The comments? Spicy. diath wants build configs in familiar languages (Python, Lua, JavaScript) and drops the mic with “no benefit” to custom languages. tannhaeuser questions whether anyone outside Google even uses Bazel, calling once‑popular projects “dying behind bazel walls.” Memes fly: the “macro police” bust your build, “first‑class macros” get roasted as “macro aristocracy,” while optimists cheer “no more mystery‑meat macros.” It’s clarity vs. complexity, and a big existential “who is this for?” The drama is real—read the docs, pick your side, and prepare for build‑system flame wars.
Key Points
- •Symbolic macros, introduced in Bazel 8, provide typed attributes and allow defining and limiting the visibility of created targets.
- •Macros are expanded during the loading phase, whereas build rules run during the analysis phase.

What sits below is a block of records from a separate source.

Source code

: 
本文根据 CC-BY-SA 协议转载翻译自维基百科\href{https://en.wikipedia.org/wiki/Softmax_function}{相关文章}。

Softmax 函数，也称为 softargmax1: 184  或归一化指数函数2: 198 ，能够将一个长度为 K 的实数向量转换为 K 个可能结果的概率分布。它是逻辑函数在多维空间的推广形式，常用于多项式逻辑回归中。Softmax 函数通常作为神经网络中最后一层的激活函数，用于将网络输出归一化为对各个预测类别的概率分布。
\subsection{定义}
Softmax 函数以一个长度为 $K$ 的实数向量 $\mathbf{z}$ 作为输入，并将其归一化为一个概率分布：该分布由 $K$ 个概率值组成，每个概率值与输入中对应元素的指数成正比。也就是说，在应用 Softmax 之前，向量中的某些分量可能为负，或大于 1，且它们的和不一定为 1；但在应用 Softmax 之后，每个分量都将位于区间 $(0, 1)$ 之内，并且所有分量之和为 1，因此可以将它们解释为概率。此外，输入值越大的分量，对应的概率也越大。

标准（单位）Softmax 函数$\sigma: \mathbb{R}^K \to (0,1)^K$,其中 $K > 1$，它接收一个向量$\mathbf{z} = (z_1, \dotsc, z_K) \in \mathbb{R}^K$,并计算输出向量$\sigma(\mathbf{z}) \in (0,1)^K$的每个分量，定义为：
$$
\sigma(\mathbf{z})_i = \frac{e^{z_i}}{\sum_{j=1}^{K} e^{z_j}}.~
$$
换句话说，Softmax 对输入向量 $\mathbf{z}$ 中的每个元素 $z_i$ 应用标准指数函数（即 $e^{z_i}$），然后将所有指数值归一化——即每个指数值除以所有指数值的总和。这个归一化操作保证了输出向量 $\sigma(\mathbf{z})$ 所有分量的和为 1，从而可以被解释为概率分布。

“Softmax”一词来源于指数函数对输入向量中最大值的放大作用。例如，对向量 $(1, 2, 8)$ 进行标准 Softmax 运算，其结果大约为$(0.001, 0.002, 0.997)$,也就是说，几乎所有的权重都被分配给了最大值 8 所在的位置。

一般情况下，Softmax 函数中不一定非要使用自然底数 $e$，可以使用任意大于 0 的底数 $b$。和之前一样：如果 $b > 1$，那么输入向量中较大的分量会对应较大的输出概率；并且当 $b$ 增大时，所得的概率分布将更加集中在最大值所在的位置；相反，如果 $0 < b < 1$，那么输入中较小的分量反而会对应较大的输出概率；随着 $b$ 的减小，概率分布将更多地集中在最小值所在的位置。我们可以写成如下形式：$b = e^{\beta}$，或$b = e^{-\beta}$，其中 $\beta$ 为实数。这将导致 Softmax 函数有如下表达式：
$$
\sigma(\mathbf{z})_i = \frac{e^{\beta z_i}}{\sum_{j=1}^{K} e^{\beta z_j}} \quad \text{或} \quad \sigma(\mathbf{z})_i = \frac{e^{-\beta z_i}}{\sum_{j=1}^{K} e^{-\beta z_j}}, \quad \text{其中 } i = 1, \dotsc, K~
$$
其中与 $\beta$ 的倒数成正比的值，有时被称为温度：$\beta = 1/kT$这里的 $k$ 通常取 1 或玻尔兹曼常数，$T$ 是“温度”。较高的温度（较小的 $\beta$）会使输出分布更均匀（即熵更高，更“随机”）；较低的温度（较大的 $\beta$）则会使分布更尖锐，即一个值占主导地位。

- •Symbolic macros are treated as first-class in Bazel and are invoked by supplying attribute values; they aim to support lazy evaluation in a future release.
- •Naming restrictions require targets created by a symbolic macro to match the macro’s name or start with it followed by _, ., or -; violations cause errors.
- •Symbolic macros must follow standard visibility rules and cannot access sources unless passed as arguments or made public; legacy macros differed in naming and argument handling (positional/keyword).